Por todo ello, se hace necesario contar con una serie de
procesos y herramientas de gestión de los fondos adaptadas
a las características particulares de la empresa y
el primer paso para conseguirlo es conocer cuáles son
las necesidades de la empresa e intentar prever cuales serán
los requerimientos para los flujos ordinarios y extraordinarios
de la misma, tarea en la que resultan de gran utilidad herramientas
como las previsiones de ventas y compras (con los correspondientes
gastos e ingresos asociados) o el balance previsional (no
confundir con provisional)
A la hora de realizar las transacciones existen multitud de
métodos, cada uno con sus características básicas
que lo hacen adecuado para un tipo de transacción u
otra, e incluso para un tipo de negocio u otro. Además,
y gracias a las nuevas tecnologías, a los medios tradicionales
se unen ahora otros impensables hace unos años y que
suelen mejorar en algunos aspectos a los anteriores -por ejemplo,
la Visa Travel Money presenta claras ventajas respecto a los
clásicos cheques de viaje-. Por tanto, hoy en día
una empresa que desee hacer una racionalización de
su tesorería cuenta con multitud de instrumentos y
métodos, algunos de los cuales comentamos a continuación:
-Factoring: el factoring es una operación por
la cual se confía a un intermediario (factor) el cobro
de facturas o créditos pendientes en la fecha de su
vencimiento, mediante una comisión acordada previamente,
de forma que el factor asume la responsabilidad de que los
pagos sean efectuados. En realidad, no es más que una
cesión de créditos, que generalmente realizará
un banco o una empresa especializada (empresa de factoring).

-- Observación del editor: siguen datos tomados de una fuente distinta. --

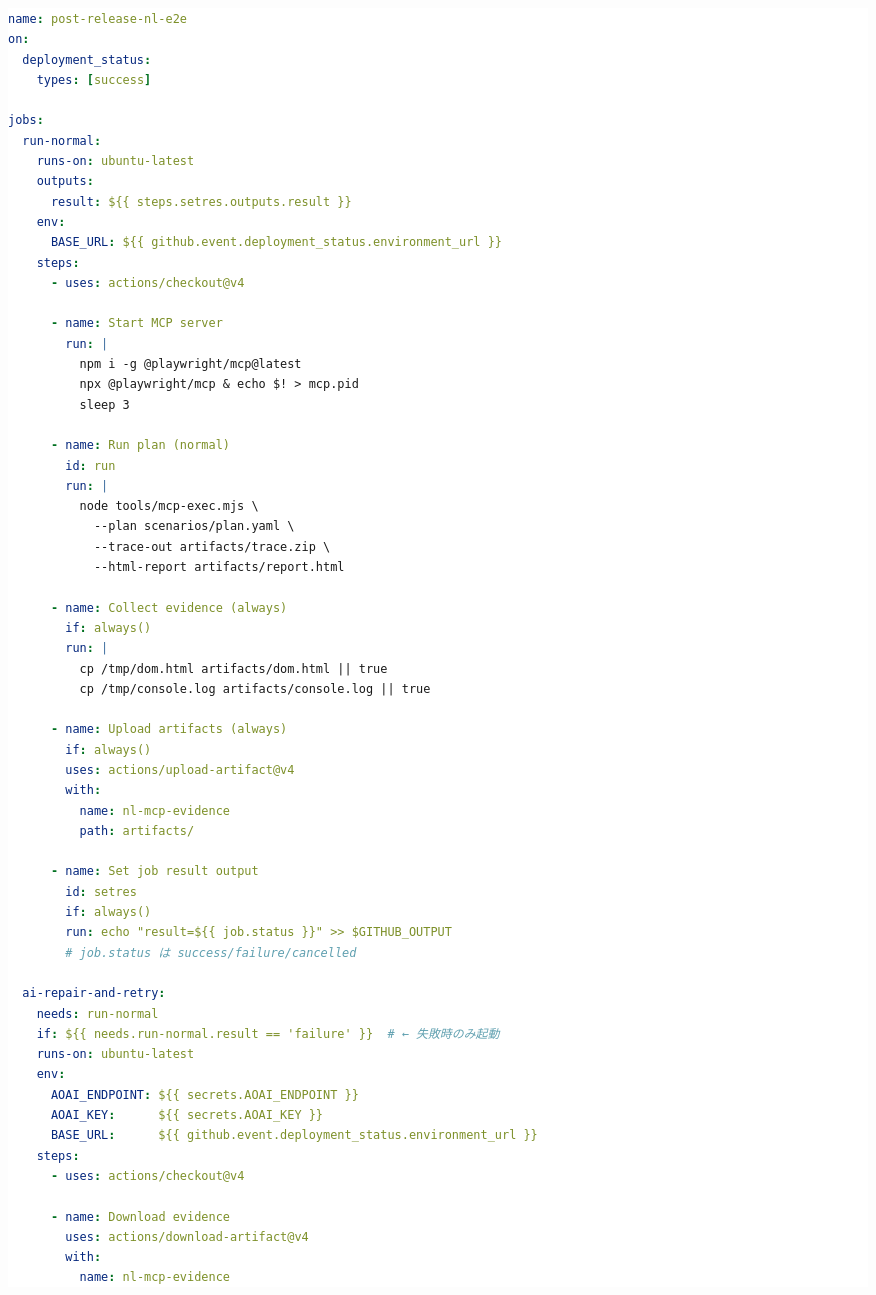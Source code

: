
 ```yaml
name: post-release-nl-e2e
on:
  deployment_status:
    types: [success]

jobs:
  run-normal:
    runs-on: ubuntu-latest
    outputs:
      result: ${{ steps.setres.outputs.result }}
    env:
      BASE_URL: ${{ github.event.deployment_status.environment_url }}
    steps:
      - uses: actions/checkout@v4

      - name: Start MCP server
        run: |
          npm i -g @playwright/mcp@latest
          npx @playwright/mcp & echo $! > mcp.pid
          sleep 3

      - name: Run plan (normal)
        id: run
        run: |
          node tools/mcp-exec.mjs \
            --plan scenarios/plan.yaml \
            --trace-out artifacts/trace.zip \
            --html-report artifacts/report.html

      - name: Collect evidence (always)
        if: always()
        run: |
          cp /tmp/dom.html artifacts/dom.html || true
          cp /tmp/console.log artifacts/console.log || true

      - name: Upload artifacts (always)
        if: always()
        uses: actions/upload-artifact@v4
        with:
          name: nl-mcp-evidence
          path: artifacts/

      - name: Set job result output
        id: setres
        if: always()
        run: echo "result=${{ job.status }}" >> $GITHUB_OUTPUT
        # job.status は success/failure/cancelled

  ai-repair-and-retry:
    needs: run-normal
    if: ${{ needs.run-normal.result == 'failure' }}  # ← 失敗時のみ起動
    runs-on: ubuntu-latest
    env:
      AOAI_ENDPOINT: ${{ secrets.AOAI_ENDPOINT }}
      AOAI_KEY:      ${{ secrets.AOAI_KEY }}
      BASE_URL:      ${{ github.event.deployment_status.environment_url }}
    steps:
      - uses: actions/checkout@v4

      - name: Download evidence
        uses: actions/download-artifact@v4
        with:
          name: nl-mcp-evidence
```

Su ventaja principal es la posibilidad de convertir en liquidez
facturas pendientes de cobro, recomendable por tanto cuando
una empresa -generalmente pequeña o mediana- se ve
sometida a plazos de cobro largos. El principal inconveniente
está en su coste, formado por una comisión y
unos intereses.
- EDI (Electronic Data Interexchanche o Intercambio
Electrónico de Datos) el EDI, dirigido a empresas y
administraciones públicas permite extraer la información
directamente de las aplicaciones de la empresa y transmitir
los documentos de negocio, como órdenes de compra,
facturas o pagos, a los asociados. Los nuevos servicios que,
a través de Internet y basados en el EDI han puesto
en marcha bancos y grandes empresas dan una nueva dimensión
a este método, que presenta como ventajas el ahorro
de costes y la sencillez de, por ejemplo, control de los inventarios
para mantener un stock determinado.
-Banca Electrónica: si entendemos como banca
electrónica todo aquel método de cobro o pago
que haga uso de elementos informáticos y/o electrónicos,
no podemos dejar de referirnos a las tarjetas de crédito,
débito y a las "tarjetas inteligentes" (aquellas
con chip recargable). Las principales ventajas están
en la comodidad e inmediatez de las transacciones y del cobro,
si bien hay que tener en cuenta las comisiones bancarias de
tales servicios para la empresa, que pueden llegar hasta el
3%, lo que supone un porcentaje a tener en cuenta aunque mucho
menor al 6% que se alcanzaba en algunos sectores hace sólo
un par de años. En lo referente a la banca electrónica,
hoy en dia casi la práctica totalidad de los bancos
cuentan con sistemas de banca interactiva listos para operar
a través de Internet.
Métodos aparte, lo que si queda claro es que, hoy en dia, una adecuada gestión de cobros y pagos, además de ahorrar posibles costes innecesarios puede constituir una vía para maximizar la rentabilidad del negocio. Razón de más para dedicarle unos minutos al tema.